11.2.10

Cobranças

- Tá bom, eu te empresto o livro, agora me deixa quieto.
- Queria que você me ouvisse mais. Cê tá sempre correndo pra baixo e pra cima e esquece de mim.
- Não, eu não esqueço de você. Eu apenas tenho um jeito diferente de ver a vida, de encarar as coisas. Eu organizo meu tempo diferente de você.
- Organiza e me deixa com as migalhas. Você não tem tempo pra mim, só pra esse teu trabalho estúpido.
Ele colocou o livro sobre a mesa e olhou para ela. Respirou fundo, medindo as palavras, deixando o silêncio preparar a situação para uma frase de efeito como a dos filmes que viam juntos.
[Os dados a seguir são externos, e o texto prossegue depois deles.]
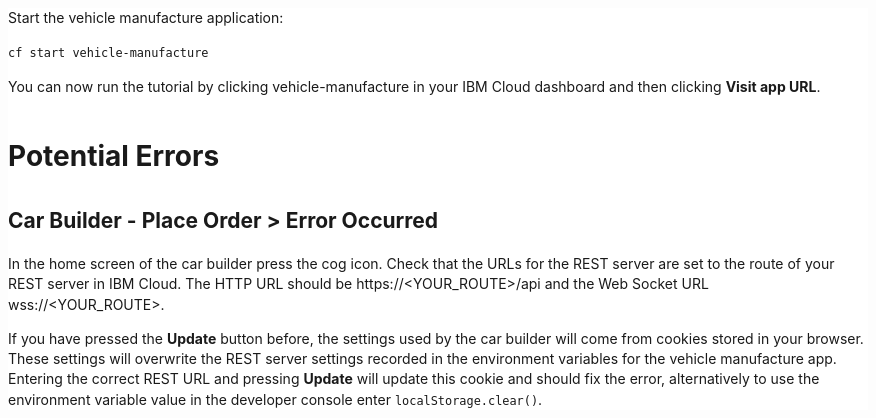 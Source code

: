 Start the vehicle manufacture application:

```
cf start vehicle-manufacture
```

You can now run the tutorial by clicking vehicle-manufacture in your IBM Cloud dashboard and then clicking **Visit app URL**.

# Potential Errors
## Car Builder - Place Order >  Error Occurred
In the home screen of the car builder press the cog icon. Check that the URLs for the REST server are set to the route of your REST server in IBM Cloud. The HTTP URL should be https://<YOUR_ROUTE>/api and the Web Socket URL wss://<YOUR_ROUTE>.

If you have pressed the **Update** button before, the settings used by the car builder will come from cookies stored in your browser. These settings will overwrite the REST server settings recorded in the environment variables for the vehicle manufacture app. Entering the correct REST URL and pressing **Update** will update this cookie and should fix the error, alternatively to use the environment variable value in the developer console enter `localStorage.clear()`.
Para um frase forte, dessas de um diálogo que fosse lembrado em conversas de botequim. Para uma frase que ele sabia que não viria. Deixou o silêncio prepará-la para ouvir uma frase como todas as frases comuns do cotidiano. Uma frase tão pequena quanto a vida miúda deles dois.
- Meu trabalho não é estúpido, ele te comprou esse vestido e esses brincos. E ele paga o aluguel desse apartamento.
Ela deixou-se cair na poltrona em frente a ele. As pernas ainda eram tão bonitas como quando eles se conheceram.
- Eu sei, eu só não quero mais ficar tanto tempo sozinha.
- Eu não estou te deixando sozinha, eu estou aqui...
- Mas parece que não está!
- Poxa, eu trabalhei pra caramba hoje, quero só uns minutinhos pra relaxar... aí depois eu vou ser todo seu, você sabe disso... até quando você não quiser mais.
- Eu não quero ficar sozinha!
- Você não está sozinha - ele levantou-se, jogando o livro sobre a mesa, Foi até ela e a abraçou, beijando-a - eu estou aqui, e você não está sozinha!
- Obrigado... sabe... eu preciso disso... pra ficar sozinha eu não venho pra cá e fico com meu marido.

2 comentários:

Daniel Caetano disse...

Hahahaha... Fenomenal!
Muito bom mesmo, Lion!

marcelo alves disse...

Muito bom. Sempre surpreendendo nas últimas linhas.